(RECORDS SUPPLIED)
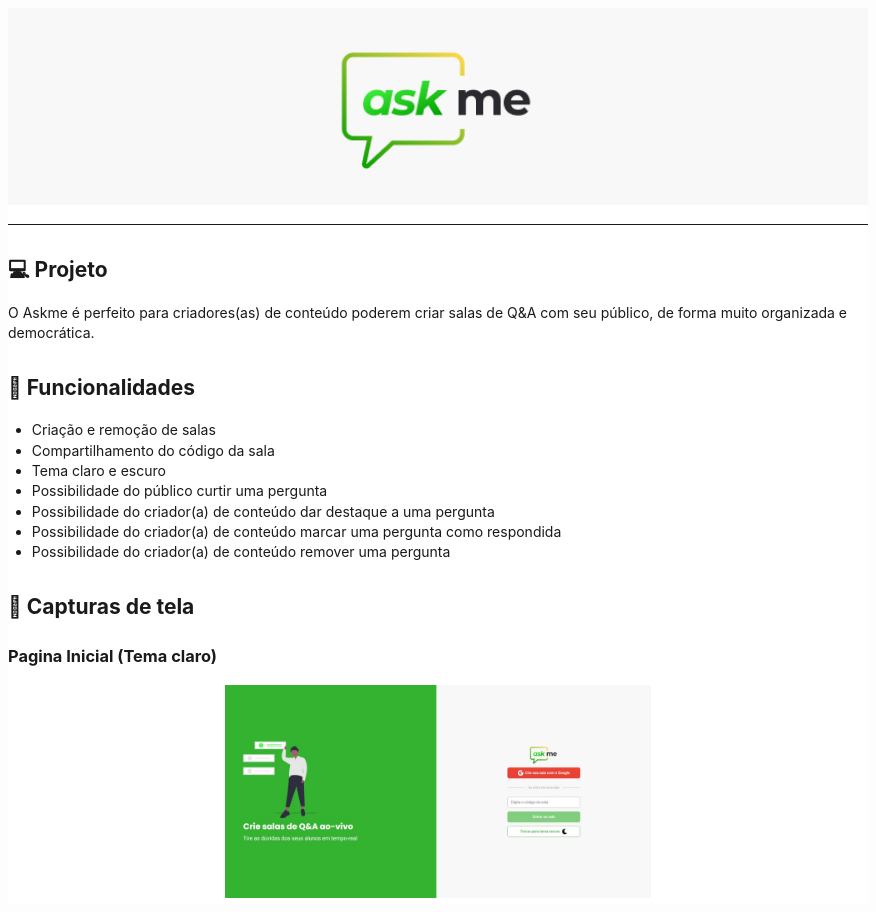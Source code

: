 <p align="center">
  <img src=".github/banner.png" width="100%">
</p>
<hr>

## 💻 Projeto
O Askme é perfeito para criadores(as) de conteúdo poderem criar salas de Q&A com seu público, de forma muito organizada e democrática.

## 🔧 Funcionalidades
- Criação e remoção de salas
- Compartilhamento do código da sala
- Tema claro e escuro
- Possibilidade do público curtir uma pergunta
- Possibilidade do criador(a) de conteúdo dar destaque a uma pergunta
- Possibilidade do criador(a) de conteúdo marcar uma pergunta como respondida
- Possibilidade do criador(a) de conteúdo remover uma pergunta

## 📸 Capturas de tela
### Pagina Inicial (Tema claro)

<p align="center">
  <img src=".github/assets/homepage-0.jpeg" width="49.5%">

(WHAT YOU WILL DO)
Every record must be returned exactly. Leave its pictures out.

(COMPLETED EXERCISE)
Source code

: <p align="center">
  <img src=".github/banner.png" width="100%">
</p>
<hr>

## 💻 Projeto
O Askme é perfeito para criadores(as) de conteúdo poderem criar salas de Q&A com seu público, de forma muito organizada e democrática.

## 🔧 Funcionalidades
- Criação e remoção de salas
- Compartilhamento do código da sala
- Tema claro e escuro
- Possibilidade do público curtir uma pergunta
- Possibilidade do criador(a) de conteúdo dar destaque a uma pergunta
- Possibilidade do criador(a) de conteúdo marcar uma pergunta como respondida
- Possibilidade do criador(a) de conteúdo remover uma pergunta

## 📸 Capturas de tela
### Pagina Inicial (Tema claro)

<p align="center">
  <img src=".github/assets/homepage-0.jpeg" width="49.5%">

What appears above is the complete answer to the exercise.